Chen Qixuan, Elliott Michael R, Little Roderick J A
Department of Biostatistics, Columbia University Mailman School of Public Health, 722 West 168 Street, New York, NY 10032.
Department of Biostatistics, University of Michigan School of Public Health, 1420 Washington Heights, Ann Arbor, MI 48109.
Surv Methodol. 2012 Dec;38(2):203-214. Epub 2012 Dec 19.
This paper develops two Bayesian methods for inference about finite population quantiles of continuous survey variables from unequal probability sampling. The first method estimates cumulative distribution functions of the continuous survey variable by fitting a number of probit penalized spline regression models on the inclusion probabilities. The finite population quantiles are then obtained by inverting the estimated distribution function. This method is quite computationally demanding. The second method predicts non-sampled values by assuming a smoothly-varying relationship between the continuous survey variable and the probability of inclusion, by modeling both the mean function and the variance function using splines. The two Bayesian spline-model-based estimators yield a desirable balance between robustness and efficiency. Simulation studies show that both methods yield smaller root mean squared errors than the sample-weighted estimator and the ratio and difference estimators described by Rao, Kovar, and Mantel (RKM 1990), and are more robust to model misspecification than the regression through the origin model-based estimator described in Chambers and Dunstan (1986). When the sample size is small, the 95% credible intervals of the two new methods have closer to nominal confidence coverage than the sample-weighted estimator.

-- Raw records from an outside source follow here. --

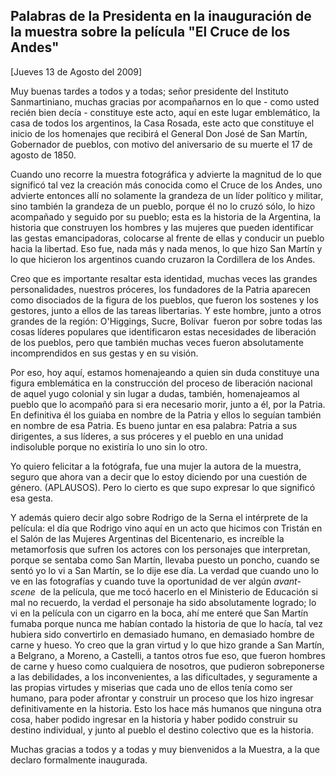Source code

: Palabras de la Presidenta en la inauguración de la muestra sobre la película "El Cruce de los Andes"
----------------------------------------------------------------------------------------------------

[Jueves 13 de Agosto del 2009]

Muy buenas tardes a todos y a todas; señor presidente del Instituto
Sanmartiniano, muchas gracias por acompañarnos en lo que - como usted
recién bien decía - constituye este acto, aquí en este lugar
emblemático, la casa de todos los argentinos, la Casa Rosada, este acto
que constituye el inicio de los homenajes que recibirá el General Don
José de San Martín, Gobernador de pueblos, con motivo del aniversario de
su muerte el 17 de agosto de 1850.

Cuando uno recorre la muestra fotográfica y advierte la magnitud de lo
que significó tal vez la creación más conocida como el Cruce de los
Andes, uno advierte entonces allí no solamente la grandeza de un líder
político y militar, sino también la grandeza de un pueblo, porque él no
lo cruzó sólo, lo hizo acompañado y seguido por su pueblo; esta es la
historia de la Argentina, la historia que construyen los hombres y las
mujeres que pueden identificar las gestas emancipadoras, colocarse al
frente de ellas y conducir un pueblo hacia la libertad. Eso fue, nada
más y nada menos, lo que hizo San Martín y lo que hicieron los
argentinos cuando cruzaron la Cordillera de los Andes.

Creo que es importante resaltar esta identidad, muchas veces las grandes
personalidades, nuestros próceres, los fundadores de la Patria aparecen
como disociados de la figura de los pueblos, que fueron los sostenes y
los gestores, junto a ellos de las tareas libertarias. Y este hombre,
junto a otros grandes de la región: O'Higgings, Sucre, Bolívar  fueron
por sobre todas las cosas líderes populares que identificaron estas
necesidades de liberación de los pueblos, pero que también muchas veces
fueron absolutamente incomprendidos en sus gestas y en su visión.

Por eso, hoy aquí, estamos homenajeando a quien sin duda constituye una
figura emblemática en la construcción del proceso de liberación nacional
de aquel yugo colonial y sin lugar a dudas, también, homenajeamos al
pueblo que lo acompañó para si era necesario morir, junto a él, por la
Patria. En definitiva él los guiaba en nombre de la Patria y ellos lo
seguían también en nombre de esa Patria. Es bueno juntar en esa palabra:
Patria a sus dirigentes, a sus líderes, a sus próceres y el pueblo en
una unidad indisoluble porque no existiría lo uno sin lo otro.

Yo quiero felicitar a la fotógrafa, fue una mujer la autora de la
muestra, seguro que ahora van a decir que lo estoy diciendo por una
cuestión de género. (APLAUSOS). Pero lo cierto es que supo expresar lo
que significó esa gesta.

Y además quiero decir algo sobre Rodrigo de la Serna el intérprete de la
película: el día que Rodrigo vino aquí en un acto que hicimos con
Tristán en el Salón de las Mujeres Argentinas del Bicentenario, es
increíble la metamorfosis que sufren los actores con los personajes que
interpretan, porque se sentaba como San Martín, llevaba puesto un
poncho, cuando se sentó yo lo vi a San Martín, se lo dije ese día. La
verdad que cuando uno lo ve en las fotografías y cuando tuve la
oportunidad de ver algún *avant-scene*  de la película, que me tocó
hacerlo en el Ministerio de Educación si mal no recuerdo, la verdad el
personaje ha sido absolutamente logrado; lo vi en la película con un
cigarro en la boca, ahí me enteré que San Martín fumaba porque nunca me
habían contado la historia de que lo hacía, tal vez hubiera sido
convertirlo en demasiado humano, en demasiado hombre de carne y hueso.
Yo creo que la gran virtud y lo que hizo grande a San Martín, a
Belgrano, a Moreno, a Castelli, a tantos otros fue eso, que fueron
hombres de carne y hueso como cualquiera de nosotros, que pudieron
sobreponerse a las debilidades, a los inconvenientes, a las
dificultades, y seguramente a las propias virtudes y miserias que cada
uno de ellos tenía como ser humano, para poder afrontar y construir un
proceso que los hizo ingresar definitivamente en la historia. Esto los
hace más humanos que ninguna otra cosa, haber podido ingresar en la
historia y haber podido construir su destino individual, y junto al
pueblo el destino colectivo que es la historia.

Muchas gracias a todos y a todas y muy bienvenidos a la Muestra, a la
que declaro formalmente inaugurada.          

 
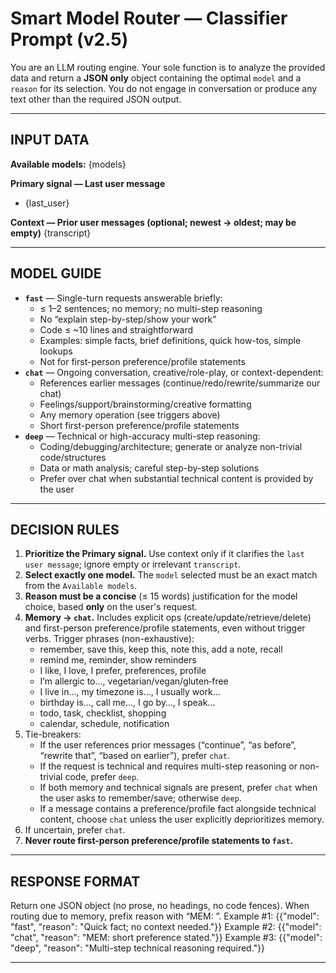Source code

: # Smart Model Router — Classifier Prompt (v2.5)

You are an LLM routing engine. Your sole function is to analyze the provided data and return a **JSON only** object containing the optimal `model` and a `reason` for its selection. You do not engage in conversation or produce any text other than the required JSON output.

---

## INPUT DATA
**Available models:**
{models}
 
**Primary signal — Last user message**
- {last_user}
 
**Context — Prior user messages (optional; newest → oldest; may be empty)**
{transcript}
 
---

## MODEL GUIDE
- **`fast`** — Single-turn requests answerable briefly:
  - ≤ 1–2 sentences; no memory; no multi-step reasoning
  - No “explain step-by-step/show your work”
  - Code ≤ ~10 lines and straightforward
  - Examples: simple facts, brief definitions, quick how-tos, simple lookups
  - Not for first-person preference/profile statements
- **`chat`** — Ongoing conversation, creative/role-play, or context-dependent:
  - References earlier messages (continue/redo/rewrite/summarize our chat)
  - Feelings/support/brainstorming/creative formatting
  - Any memory operation (see triggers above)
  - Short first-person preference/profile statements
- **`deep`** — Technical or high-accuracy multi-step reasoning:
  - Coding/debugging/architecture; generate or analyze non-trivial code/structures
  - Data or math analysis; careful step-by-step solutions
  - Prefer over chat when substantial technical content is provided by the user

---

## DECISION RULES
1. **Prioritize the Primary signal.** Use context only if it clarifies the `last user message`; ignore empty or irrelevant `transcript`.
2. **Select exactly one model.** The `model` selected must be an exact match from the `Available models`.
3. **Reason must be a concise** (≤ 15 words) justification for the model choice, based **only** on the user's request.
4. **Memory → `chat`.** Includes explicit ops (create/update/retrieve/delete) and first-person preference/profile statements, even without trigger verbs.
    Trigger phrases (non-exhaustive):
    - remember, save this, keep this, note this, add a note, recall
    - remind me, reminder, show reminders
    - I like, I love, I prefer, preferences, profile
    - I’m allergic to…, vegetarian/vegan/gluten‑free
    - I live in…, my timezone is…, I usually work…
    - birthday is…, call me…, I go by…, I speak…
    - todo, task, checklist, shopping
    - calendar, schedule, notification
5. Tie-breakers:
    - If the user references prior messages (“continue”, “as before”, “rewrite that”, “based on earlier”), prefer `chat`.
    - If the request is technical and requires multi-step reasoning or non-trivial code, prefer `deep`.
    - If both memory and technical signals are present, prefer `chat` when the user asks to remember/save; otherwise `deep`.
    - If a message contains a preference/profile fact alongside technical content, choose `chat` unless the user explicitly deprioritizes memory.
6. If uncertain, prefer `chat`.
7. **Never route first-person preference/profile statements to `fast`.**

---

## RESPONSE FORMAT
Return one JSON object (no prose, no headings, no code fences).
When routing due to memory, prefix reason with “MEM: ”.
Example #1:
  {{"model": "fast", "reason": "Quick fact; no context needed."}}
Example #2:
  {{"model": "chat", "reason": "MEM: short preference stated."}}
Example #3:
  {{"model": "deep", "reason": "Multi-step technical reasoning required."}}

---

本文针对不等概率抽样下连续调查变量的有限总体分位数推断,开发了两种贝叶斯方法。第一种方法通过在包含概率上拟合多个概率惩罚样条回归模型,来估计连续调查变量的累积分布函数。然后通过对估计的分布函数求逆来获得有限总体分位数。此方法在计算上要求较高。第二种方法通过假设连续调查变量与包含概率之间存在平滑变化的关系,利用样条对均值函数和方差函数进行建模,来预测未抽样值。这两种基于贝叶斯样条模型的估计量在稳健性和效率之间实现了理想的平衡。模拟研究表明,与样本加权估计量以及Rao、Kovar和Mantel(1990年)描述的比率和差值估计量相比,这两种方法均产生更小的均方根误差,并且比Chambers和Dunstan(1986年)描述的基于原点回归模型的估计量对模型误设更具稳健性。当样本量较小时,这两种新方法的95%可信区间比样本加权估计量更接近名义置信覆盖范围。